Sejarah Awal Adanya Hari Bumi

Hari Bumi pertama kali dirancang oleh Senator Amerika Serikat, Gaylord Nelson pada tahun 1970. Bermula dari gerakan lingkungan yang terjadi pada 22 April 1970 di Amerika Serikat. Ketika ditahun 1960-an sampai 1970-an gejolak ekonomi dan politik semakin memanas. Masyarakat Amerika mengisap gas timbal dalam jumlah besar akibat dari pabrik-pabrik yang menghasilkan asap dan lumpur yang tidak terkontrol, polusi udara di mana-mana yang mengakibatkan kerusakan lingkungan yang signifikan.
Akhirnya pada Januari 1969, muncul banyak aktivis lingkungan, termasuk Senator Gaylord Nelson, yang khawatir semakin buruknya lingkungan di Amerika, terlebih adanya insiden tumpah minyak besar-besaran di Santa Barbara, California.

Dilansir dari History, Jumat (22/4/2022), Nelson, terpilih menjadi Senat Amerika paada tahun 1962 untuk meyakinkan pemerintah federal bahwa bumi sedang dalam bahaya.
Nelson ingin menerapkan semangat untuk menyadarkan publik akan polusi udara dan air. Dia menggandeng anggota Kongres Partai Republik, Pete McCloskey, dan aktivis muda Denis Hayen. Denis Hayen yang terpilih sebagai koordinator nasional Hari Bumi dan bekerja dengan pasukan sukarelawan mahasiswa dengan 85 anggota staf dari Kantor Nelson, mengumpulkan 20 juta orang untuk mengatur sebuah proyek tentang pengajaran kampus dan memilih tanggal 22 April untuk melakukan aksi damai.

Hari Bumi kemudian secara spontan berhasil menyebar di berbagai dunia, hingga pada 22 April 1970 aksi unjuk rasa diadakan di Philadelphia, Chicago, Los Angeles dan sebagian besar kota Amerika. Dampak dari aksi ini adalah terbentuknya Badan Perlindungan Lingkungan (EPA) Amerika Serikat dan berbagai undang-undang terkait lingkungan disahkan. Pada 1990, peringatan Earth Day dikampanyekan secara global dengan mobilisasi 200 juta orang di 141 negara. Sejak saat itulah Hari Bumi terus diperingati hingga hari ini dengan berbagai tema yang diusung setiap tahunnya. Dan tahun 2022 peringatan Hari Bumi ini diselenggarakan dengan mengusung tema "Invest Our Planet". (Kompas.com, 22/4/2022)
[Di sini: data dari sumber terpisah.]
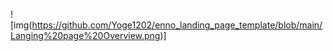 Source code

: ![img(https://github.com/Yoge1202/enno_landing_page_template/blob/main/Langing%20page%20Overview.png)]
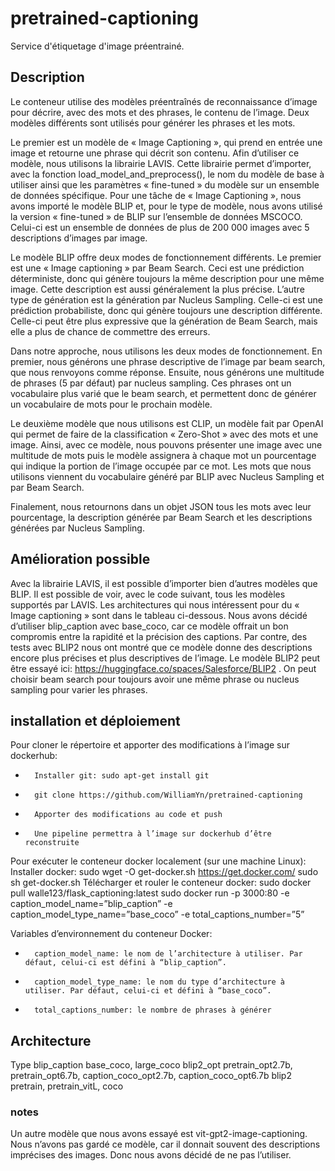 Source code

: # pretrained-captioning
Service d'étiquetage d'image préentrainé.  


## Description
Le conteneur utilise des modèles préentraînés de reconnaissance d’image pour décrire, avec des mots et des phrases, le contenu de l’image. Deux modèles différents sont utilisés pour générer les phrases et les mots.
 
Le premier est un modèle de « Image Captioning », qui prend en entrée une image et retourne une phrase qui décrit son contenu. Afin d’utiliser ce modèle, nous utilisons la librairie LAVIS. Cette librairie permet d’importer, avec la fonction load_model_and_preprocess(), le nom du modèle de base à utiliser ainsi que les paramètres « fine-tuned » du modèle sur un ensemble de données spécifique. Pour une tâche de « Image Captioning », nous avons importé le modèle BLIP et, pour le type de modèle, nous avons utilisé la version « fine-tuned » de BLIP sur l’ensemble de données MSCOCO. Celui-ci est un ensemble de données de plus de 200 000 images avec 5 descriptions d’images par image.
 
Le modèle BLIP offre deux modes de fonctionnement différents. Le premier est une « Image captioning » par Beam Search. Ceci est une prédiction déterministe, donc qui génère toujours la même description pour une même image. Cette description est aussi généralement la plus précise. L’autre type de génération est la génération par Nucleus Sampling. Celle-ci est une prédiction probabiliste, donc qui génère toujours une description différente. Celle-ci peut être plus expressive que la génération de Beam Search, mais elle a plus de chance de commettre des erreurs.
 
Dans notre approche, nous utilisons les deux modes de fonctionnement. En premier, nous générons une phrase descriptive de l’image par beam search, que nous renvoyons comme réponse. Ensuite, nous générons une multitude de phrases (5 par défaut) par nucleus sampling. Ces phrases ont un vocabulaire plus varié que le beam search, et permettent donc de générer un vocabulaire de mots pour le prochain modèle.
 
Le deuxième modèle que nous utilisons est CLIP, un modèle fait par OpenAI qui permet de faire de la classification « Zero-Shot » avec des mots et une image. Ainsi, avec ce modèle, nous pouvons présenter une image avec une multitude de mots puis le modèle assignera à chaque mot un pourcentage qui indique la portion de l’image occupée par ce mot. Les mots que nous utilisons viennent du vocabulaire généré par BLIP avec Nucleus Sampling et par Beam Search.
 
Finalement, nous retournons dans un objet JSON tous les mots avec leur pourcentage, la description générée par Beam Search et les descriptions générées par Nucleus Sampling.
 
## Amélioration possible
Avec la librairie LAVIS, il est possible d’importer bien d’autres modèles que BLIP. Il est possible de voir, avec le code suivant, tous les modèles supportés par LAVIS. Les architectures qui nous intéressent pour du « Image captioning » sont dans le tableau ci-dessous. Nous avons décidé d’utiliser blip_caption avec base_coco, car ce modèle offrait un bon compromis entre la rapidité et la précision des captions. Par contre, des tests avec BLIP2 nous ont montré que ce modèle donne des descriptions encore plus précises et plus descriptives de l’image. Le modèle BLIP2 peut être essayé ici: https://huggingface.co/spaces/Salesforce/BLIP2 . On peut choisir beam search pour toujours avoir une même phrase ou nucleus sampling pour varier les phrases.
 
 
## installation et déploiement
Pour cloner le répertoire et apporter des modifications à l’image sur dockerhub:
-   	Installer git: sudo apt-get install git
-   	git clone https://github.com/WilliamYn/pretrained-captioning
-   	Apporter des modifications au code et push
-   	Une pipeline permettra à l’image sur dockerhub d’être reconstruite
 
Pour exécuter le conteneur docker localement (sur une machine Linux):
Installer docker:
sudo wget -O get-docker.sh https://get.docker.com/
sudo sh get-docker.sh
Télécharger et rouler le conteneur docker:
sudo docker pull walle123/flask_captioning:latest
sudo docker run -p 3000:80 -e caption_model_name=”blip_caption” -e caption_model_type_name=”base_coco” -e total_captions_number=”5”
 
Variables d’environnement du conteneur Docker:
-   	caption_model_name: le nom de l’architecture à utiliser. Par défaut, celui-ci est défini à “blip_caption”.
-   	caption_model_type_name: le nom du type d’architecture à utiliser. Par défaut, celui-ci et défini à “base_coco”.
-   	total_captions_number: le nombre de phrases à générer
 
## Architecture
Type
blip_caption
base_coco, large_coco
blip2_opt
pretrain_opt2.7b, pretrain_opt6.7b, caption_coco_opt2.7b, caption_coco_opt6.7b
blip2
pretrain, pretrain_vitL, coco

### notes
Un autre modèle que nous avons essayé est vit-gpt2-image-captioning. Nous n’avons pas gardé ce modèle, car il donnait souvent des descriptions imprécises des images. Donc nous avons décidé de ne pas l’utiliser.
Penyebab Kerusakan Lingkungan dan Dampak yang Dirasakan

Suparlan sebagai Direktur Eksekutif Wahana Lingkungan Hidup (WALHI) menilai bahwa kerusakan lingkungan disebabkan oleh ulah tangan manusia, Suparlan juga melihat bahwa kerusakan lingkungan disebabkan oleh negara lebih mementingkan kepentingan para pemilik modal dibandingkan lingkungan hidup maupun kepentingan masyarakat.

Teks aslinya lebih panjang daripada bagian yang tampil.